Pieter Johnson, an assistant professor of ecology and evolutionary biology at the University of Colorado at 麻豆影院, has won a highly prestigious David and Lucille Packard Fellowship, a five-year award that will support his study of emerging diseases in changing environments.
Johnson will use the $875,000 award to continue his pioneering research on emerging diseases. Last year, a team led by Johnson reported how human-induced ecosystem changes have helped spread diseases that affect multiple species.
Johnson is the 11th CU-麻豆影院 faculty member since 1988 to win a Packard Fellowship.
Johnson found that aquatic environments with high levels of nitrogen and phosphorous, usually from fertilizer runoff or sewage effluent, precipitate a chain-reaction of parasitic infections in three species: birds, snails and amphibian larvae.

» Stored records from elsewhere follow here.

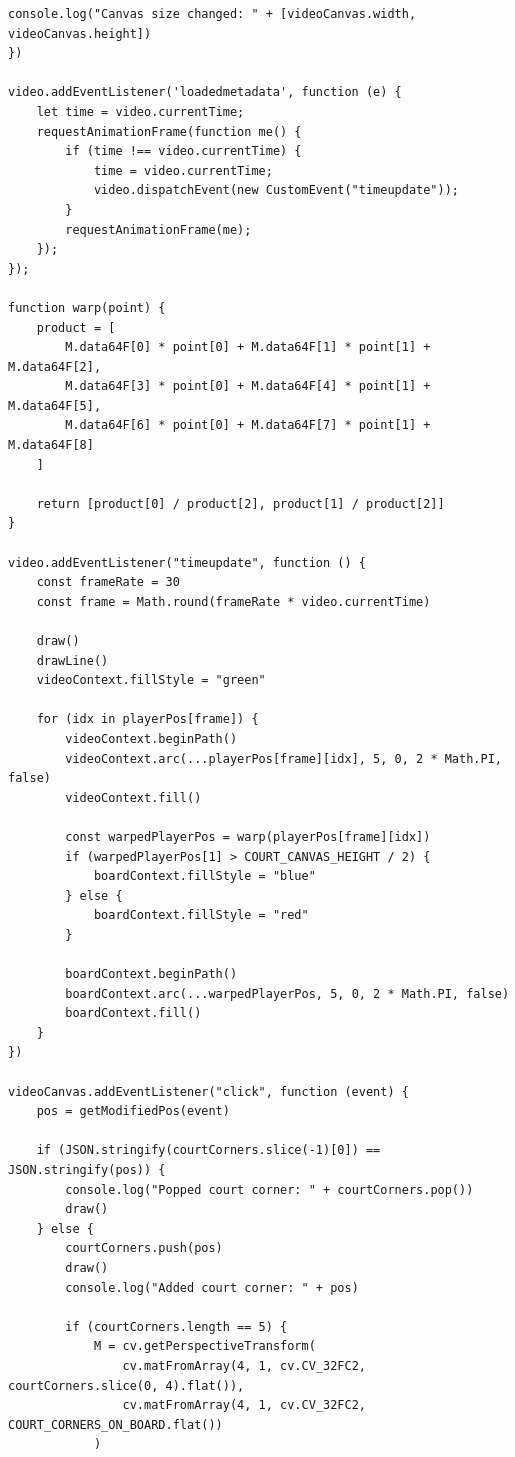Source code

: \documentclass[a4j, fleqn, 12pt]{jsreport}
\begin{document}
\begin{lstlisting}[caption=index.js, label=src:js]
    console.log("Canvas size changed: " + [videoCanvas.width, videoCanvas.height])
})

video.addEventListener('loadedmetadata', function (e) {
    let time = video.currentTime;
    requestAnimationFrame(function me() {
        if (time !== video.currentTime) {
            time = video.currentTime;
            video.dispatchEvent(new CustomEvent("timeupdate"));
        }
        requestAnimationFrame(me);
    });
});

function warp(point) {
    product = [
        M.data64F[0] * point[0] + M.data64F[1] * point[1] + M.data64F[2],
        M.data64F[3] * point[0] + M.data64F[4] * point[1] + M.data64F[5],
        M.data64F[6] * point[0] + M.data64F[7] * point[1] + M.data64F[8]
    ]

    return [product[0] / product[2], product[1] / product[2]]
}

video.addEventListener("timeupdate", function () {
    const frameRate = 30
    const frame = Math.round(frameRate * video.currentTime)

    draw()
    drawLine()
    videoContext.fillStyle = "green"
    
    for (idx in playerPos[frame]) {
        videoContext.beginPath()
        videoContext.arc(...playerPos[frame][idx], 5, 0, 2 * Math.PI, false)
        videoContext.fill()

        const warpedPlayerPos = warp(playerPos[frame][idx])
        if (warpedPlayerPos[1] > COURT_CANVAS_HEIGHT / 2) {
            boardContext.fillStyle = "blue"
        } else {
            boardContext.fillStyle = "red"
        }

        boardContext.beginPath()
        boardContext.arc(...warpedPlayerPos, 5, 0, 2 * Math.PI, false)
        boardContext.fill()
    }
})

videoCanvas.addEventListener("click", function (event) {
    pos = getModifiedPos(event)

    if (JSON.stringify(courtCorners.slice(-1)[0]) == JSON.stringify(pos)) {
        console.log("Popped court corner: " + courtCorners.pop())
        draw()
    } else {
        courtCorners.push(pos)
        draw()
        console.log("Added court corner: " + pos)

        if (courtCorners.length == 5) {
            M = cv.getPerspectiveTransform(
                cv.matFromArray(4, 1, cv.CV_32FC2, courtCorners.slice(0, 4).flat()),
                cv.matFromArray(4, 1, cv.CV_32FC2, COURT_CORNERS_ON_BOARD.flat())
            )


\end{lstlisting}
\end{document}
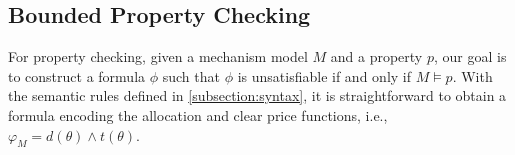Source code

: \subsection{Bounded Property Checking}\label{subsection:property_checking}

For property checking, given a mechanism model $M$ and a property $p$, our goal is to construct a
formula $\phi$ such that $\phi$ is unsatisfiable if and only if $M \models p$.
With the semantic rules defined in \cref{subsection:syntax}, it is straightforward to obtain a
formula encoding the allocation and clear price functions, i.e., $\varphi_M = d(\theta) \wedge
t(\theta)$.

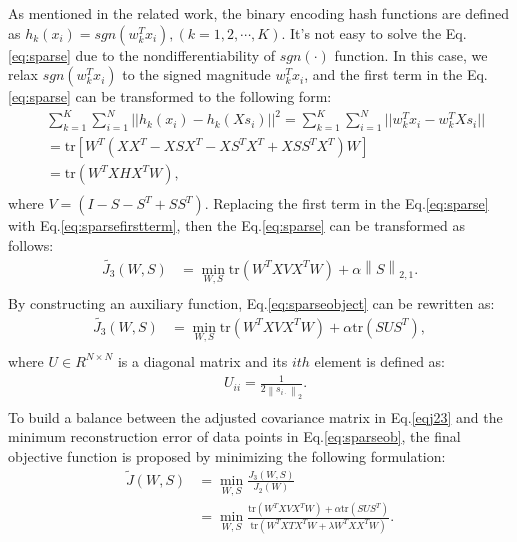 \documentclass{sig-alternate}
\begin{document}
As mentioned in the related work, the binary encoding hash functions are defined as $h_k(x_i)=sgn(w_k^Tx_i),(k=1, 2, \cdots, K)$. It's not easy to solve the Eq.\ref{eq:sparse} due to the nondifferentiability of $sgn(\cdot)$ function. In this case, we relax $sgn(w_k^Tx_i)$ to the signed magnitude $w_k^Tx_i$, and the first term in the Eq.\ref{eq:sparse} can be transformed to the following form:
\begin{equation}\label{eq:sparsefirstterm}
    \begin{split}
& \sum_{k=1}^{K} \sum_{i=1}^{N}||h_k(x_i)-h_k(Xs_i)||^2 = \sum_{k=1}^{K} \sum_{i=1}^{N}||w_k^Tx_i-w_k^TXs_i||\\
& = \mathrm{tr}\left[W^T(XX^T-XSX^T-XS^TX^T+XSS^TX^T)W\right]\\
& = \mathrm{tr}\left(W^TXHX^TW\right),\\
    \end{split}
\end{equation}
where $V=(I-S-S^T+SS^T)$. Replacing the first term in the Eq.\ref{eq:sparse} with Eq.\ref{eq:sparsefirstterm}, then the Eq.\ref{eq:sparse} can be transformed as follows:
 \begin{equation}\label{eq:sparseobject}
    \begin{split}
    \tilde{J_3}(W,S) & =\min_{W, S} \mathrm{tr}\left(W^TXVX^TW\right)+\alpha\left \| S\right \|_{2,1}.\\
    \end{split}
\end{equation}
By constructing an auxiliary function, Eq.\ref{eq:sparseobject} can be rewritten as:
 \begin{equation}\label{eq:sparseob}
    \begin{split}
    \tilde{J_3}(W, S) & =\min_{W,S} \mathrm{tr}\left(W^TXVX^TW\right)+\alpha \mathrm{tr}\left(SUS^T\right),\\
    \end{split}
\end{equation}
where $U \in R^{N \times N}$ is a diagonal matrix and its $ith$ element is defined as:
 \begin{equation}\label{diaU}
    \begin{split}
& U_{ii}=\frac{1}{2\left \| s_{i\cdot}\right \|_2}.\\
    \end{split}
\end{equation}
To build a balance between the adjusted covariance matrix in Eq.\ref{eqj23} and the minimum reconstruction error of data points in Eq.\ref{eq:sparseob}, the final objective function is proposed by minimizing the following formulation:
 \begin{equation}\label{total}
    \begin{split}
    \tilde{J}(W, S) & =\min_{W,S} \frac{{J_3}(W,S)}{{J_2}(W)}\\
& =\min_{W,S} \frac{\mathrm{tr}\left(W^TXVX^TW\right)+\alpha\mathrm{tr}\left(SUS^T\right)}{\mathrm{tr}(W^TXTX^TW+\lambda W^TXX^TW)}.\\
    \end{split}
\end{equation}
\end{document}
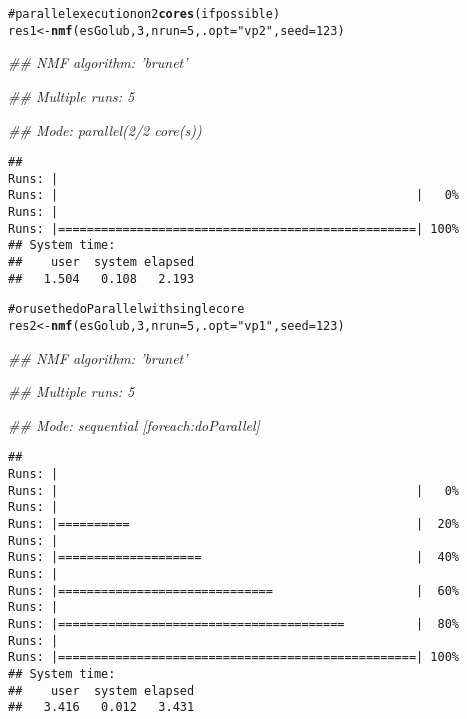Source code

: \documentclass[a4paper]{article}\usepackage{graphicx, color}
\makeatletter
\newcommand{\hlfunctioncall}[1]{\textcolor[rgb]{0.501960784313725,0,0.329411764705882}{\textbf{#1}}}%
\newcommand{\hlstring}[1]{\textcolor[rgb]{0.6,0.6,1}{#1}}%
\newcommand{\hlcomment}[1]{\textcolor[rgb]{0.180392156862745,0.6,0.341176470588235}{#1}}%
\newenvironment{kframe}{%
 \def\at@end@of@kframe{}%
 \ifinner\ifhmode%
  \def\at@end@of@kframe{\end{minipage}}%
  \begin{minipage}{\columnwidth}%
 \fi\fi%
 \def\FrameCommand##1{\hskip\@totalleftmargin \hskip-\fboxsep
 \colorbox{shadecolor}{##1}\hskip-\fboxsep
     \hskip-\linewidth \hskip-\@totalleftmargin \hskip\columnwidth}%
 \MakeFramed {\advance\hsize-\width
   \@totalleftmargin\z@ \linewidth\hsize
   \@setminipage}}%
 {\par\unskip\endMakeFramed%
 \at@end@of@kframe}
\newenvironment{knitrout}{}{} %
\makeatother
\begin{document}
\begin{knitrout}
\color{fgcolor}\begin{kframe}
\begin{alltt}
\hlcomment{# parallel execution on 2 \hlfunctioncall{cores} (if possible)}
res1 <- \hlfunctioncall{nmf}(esGolub, 3, nrun = 5, .opt = \hlstring{"vp2"}, seed = 123)
\end{alltt}


{\ttfamily\noindent\itshape\textcolor{messagecolor}{\#\# NMF algorithm: 'brunet'}}

{\ttfamily\noindent\itshape\textcolor{messagecolor}{\#\# Multiple runs: 5}}

{\ttfamily\noindent\itshape\textcolor{messagecolor}{\#\# Mode: parallel(2/2 core(s))}}\begin{verbatim}
## 
Runs: |                                                        
Runs: |                                                  |   0%
Runs: |                                                        
Runs: |==================================================| 100%
## System time:
##    user  system elapsed 
##   1.504   0.108   2.193
\end{verbatim}
\begin{alltt}

\hlcomment{# or use the doParallel with single core}
res2 <- \hlfunctioncall{nmf}(esGolub, 3, nrun = 5, .opt = \hlstring{"vp1"}, seed = 123)
\end{alltt}


{\ttfamily\noindent\itshape\textcolor{messagecolor}{\#\# NMF algorithm: 'brunet'}}

{\ttfamily\noindent\itshape\textcolor{messagecolor}{\#\# Multiple runs: 5}}

{\ttfamily\noindent\itshape\textcolor{messagecolor}{\#\# Mode: sequential [foreach:doParallel]}}\begin{verbatim}
## 
Runs: |                                                        
Runs: |                                                  |   0%
Runs: |                                                        
Runs: |==========                                        |  20%
Runs: |                                                        
Runs: |====================                              |  40%
Runs: |                                                        
Runs: |==============================                    |  60%
Runs: |                                                        
Runs: |========================================          |  80%
Runs: |                                                        
Runs: |==================================================| 100%
## System time:
##    user  system elapsed 
##   3.416   0.012   3.431
\end{verbatim}
\begin{alltt}


\end{alltt}
\end{kframe}
\end{knitrout}
\end{document}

Johnson's team, which published its results in the Proceedings of the National Academy of Sciences, was the first to report the mechanism of cascading events from excessive nutrient enrichment, or eutrophication. Freshwater snails become larger and more numerous with eutrophication.
According to Johnson, nitrogen and phosphorous from eutrophication promote algae growth, which increases the number and vigor of the herbivorous snails. Parasites, worms called trematodes, infect these snails.
Those more robust and numerous snails harbor more trematodes, which in turn infect more green frogs, he said.
Frogs infected with parasitic trematodes frequently suffer limb deformities, growing extra or malformed legs, Johnson said. Frogs with limb deformities are easier prey for birds, which eat the parasitically infected frogs and whose waste perpetuates the cycle.
With the Packard Fellowship, Johnson hopes to expand upon such work. Many emerging diseases such as West Nile virus jump between wildlife and human hosts, and he notes the need to understand the relationship between an increasingly altered environment and emerging diseases.
"By combining experiments, field studies, long-term data and ecological monitoring, my lab seeks to identify how environmental changes affect disease, and reciprocally, how changes in disease feed back to influence ecosystems."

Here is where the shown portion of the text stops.